The last few weeks have been lazy and uninspiring. I completed a big training and weight loss push 2 weeks before Christmas and now I am officially on a mental (and physical) break. No logs or journals to complete, no counting everything I do, no caring in general. It's not the best approach I can take but mental refreshment is vital to me. I am in the midst of the worst time of year for myself. The time when sunlight hides and I want to hide too. I am a winter gloom and doom type. My relationships suffer in the winter, my motivation suffers, and my outlook suffers as well. I am well aware that I am this way and I will continue to move on reaching for the hope of the spring, just with a few extra tears thrown in.

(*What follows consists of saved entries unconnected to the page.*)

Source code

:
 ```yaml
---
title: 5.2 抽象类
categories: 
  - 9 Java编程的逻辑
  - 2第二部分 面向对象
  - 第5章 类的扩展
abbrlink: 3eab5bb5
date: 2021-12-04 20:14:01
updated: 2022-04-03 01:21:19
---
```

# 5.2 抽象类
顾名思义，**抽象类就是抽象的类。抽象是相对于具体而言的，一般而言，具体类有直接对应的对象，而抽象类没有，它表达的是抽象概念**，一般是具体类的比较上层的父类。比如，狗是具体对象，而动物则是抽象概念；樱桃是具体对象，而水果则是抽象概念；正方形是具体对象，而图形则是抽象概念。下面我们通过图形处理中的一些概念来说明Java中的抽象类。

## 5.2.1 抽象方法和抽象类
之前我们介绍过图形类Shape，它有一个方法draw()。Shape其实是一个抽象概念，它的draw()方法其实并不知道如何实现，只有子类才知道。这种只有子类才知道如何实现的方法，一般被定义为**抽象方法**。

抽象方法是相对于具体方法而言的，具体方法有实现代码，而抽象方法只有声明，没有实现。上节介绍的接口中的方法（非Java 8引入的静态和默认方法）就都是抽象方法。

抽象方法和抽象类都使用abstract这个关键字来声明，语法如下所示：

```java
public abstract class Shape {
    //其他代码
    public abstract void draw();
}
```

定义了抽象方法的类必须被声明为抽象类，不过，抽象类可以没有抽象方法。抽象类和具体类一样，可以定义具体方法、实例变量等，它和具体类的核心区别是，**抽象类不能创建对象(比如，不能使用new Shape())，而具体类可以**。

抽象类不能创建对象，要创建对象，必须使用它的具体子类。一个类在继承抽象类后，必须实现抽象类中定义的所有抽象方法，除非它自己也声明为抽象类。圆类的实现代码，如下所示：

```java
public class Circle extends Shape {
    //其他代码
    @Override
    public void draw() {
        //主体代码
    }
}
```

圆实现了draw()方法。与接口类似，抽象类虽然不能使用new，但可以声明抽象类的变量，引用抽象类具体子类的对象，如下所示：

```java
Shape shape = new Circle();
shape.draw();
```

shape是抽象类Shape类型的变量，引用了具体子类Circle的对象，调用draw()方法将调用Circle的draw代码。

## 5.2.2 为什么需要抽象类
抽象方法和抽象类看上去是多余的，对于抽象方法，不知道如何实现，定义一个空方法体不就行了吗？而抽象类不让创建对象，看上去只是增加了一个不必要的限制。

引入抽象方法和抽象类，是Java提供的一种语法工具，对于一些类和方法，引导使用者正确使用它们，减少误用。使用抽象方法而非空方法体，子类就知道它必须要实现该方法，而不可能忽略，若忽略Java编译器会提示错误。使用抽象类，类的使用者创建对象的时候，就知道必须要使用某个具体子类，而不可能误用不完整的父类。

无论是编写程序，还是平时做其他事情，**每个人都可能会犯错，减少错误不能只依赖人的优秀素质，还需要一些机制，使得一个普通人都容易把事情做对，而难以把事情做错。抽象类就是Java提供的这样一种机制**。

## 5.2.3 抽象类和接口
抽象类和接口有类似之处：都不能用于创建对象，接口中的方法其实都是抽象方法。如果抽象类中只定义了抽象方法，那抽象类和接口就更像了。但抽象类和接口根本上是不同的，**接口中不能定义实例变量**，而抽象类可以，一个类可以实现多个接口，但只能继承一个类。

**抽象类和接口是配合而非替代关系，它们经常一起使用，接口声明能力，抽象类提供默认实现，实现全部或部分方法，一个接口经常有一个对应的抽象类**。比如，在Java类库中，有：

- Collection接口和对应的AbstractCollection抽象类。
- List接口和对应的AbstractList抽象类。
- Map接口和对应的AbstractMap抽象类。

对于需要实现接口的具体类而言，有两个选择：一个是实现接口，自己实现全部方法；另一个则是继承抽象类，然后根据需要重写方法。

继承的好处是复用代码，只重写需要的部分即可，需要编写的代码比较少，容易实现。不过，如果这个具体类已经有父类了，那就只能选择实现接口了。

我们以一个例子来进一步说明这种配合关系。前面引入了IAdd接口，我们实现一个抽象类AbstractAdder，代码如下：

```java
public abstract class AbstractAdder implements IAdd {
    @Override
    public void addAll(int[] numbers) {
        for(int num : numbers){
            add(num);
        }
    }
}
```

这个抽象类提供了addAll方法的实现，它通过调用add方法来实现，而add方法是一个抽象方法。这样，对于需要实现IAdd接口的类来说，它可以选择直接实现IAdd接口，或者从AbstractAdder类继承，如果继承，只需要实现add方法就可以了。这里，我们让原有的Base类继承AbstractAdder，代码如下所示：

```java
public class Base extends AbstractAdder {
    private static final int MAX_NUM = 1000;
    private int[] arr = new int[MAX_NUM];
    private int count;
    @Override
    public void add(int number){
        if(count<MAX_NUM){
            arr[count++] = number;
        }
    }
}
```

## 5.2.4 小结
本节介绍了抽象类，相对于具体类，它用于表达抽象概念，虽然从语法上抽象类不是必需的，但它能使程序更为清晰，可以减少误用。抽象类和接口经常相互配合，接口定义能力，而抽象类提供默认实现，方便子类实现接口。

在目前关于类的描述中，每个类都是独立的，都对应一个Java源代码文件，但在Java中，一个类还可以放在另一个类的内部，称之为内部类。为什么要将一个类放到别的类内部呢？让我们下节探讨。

I did manage to get some running in my life though and that always makes me feel better. I love to run but I HATE running inside. The hot air bothers me, the people bother me, the redundancy bothers me. So last Sunday I laced up my shoes and went out to run in the snow covered streets in the 20 degree weather. I have to say, "I loved it". I was dressed well and I only went 3.5 miles due to lack of daylight (it took me hours to work up to getting out there) but it was wonderful! I really enjoyed it and I think I may become an all season type of girl. My New Year's resolution was that I would run (inside or outside) on Saturday or Sunday. I have no problem during the week since I am at the gym everyday, but weekends get sucked up in family time. This resolution will help me get out there and get moving on weekends too. I like resolutions, I like to be specific, and I like to succeed :)
Have a great day and I hope a great run too!